(Stored data entries)
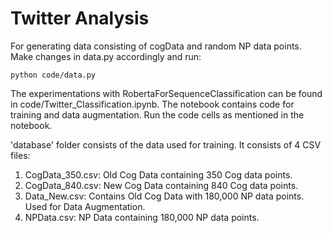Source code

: # Twitter Analysis


For generating data consisting of cogData and random NP data points. Make changes in data.py accordingly and run: 
``` 
python code/data.py 
```

The experimentations with RobertaForSequenceClassification can be found in code/Twitter_Classification.ipynb. The notebook contains code for training and data augmentation. Run the code cells as mentioned in the notebook.

'database' folder consists of the data used for training. It consists of 4 CSV files:

1. CogData_350.csv: Old Cog Data containing 350 Cog data points.
2. CogData_840.csv: New Cog Data containing 840 Cog data points.
3. Data_New.csv: Contains Old Cog Data with 180,000 NP data points. Used for Data Augmentation.
4. NPData.csv: NP Data containing 180,000 NP data points.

Task statement: Every line from the one containing "1. CogData_350.csv: Old" through the end of the data must be repeated exactly, and no other line.

Output below:
1. CogData_350.csv: Old Cog Data containing 350 Cog data points.
2. CogData_840.csv: New Cog Data containing 840 Cog data points.
3. Data_New.csv: Contains Old Cog Data with 180,000 NP data points. Used for Data Augmentation.
4. NPData.csv: NP Data containing 180,000 NP data points.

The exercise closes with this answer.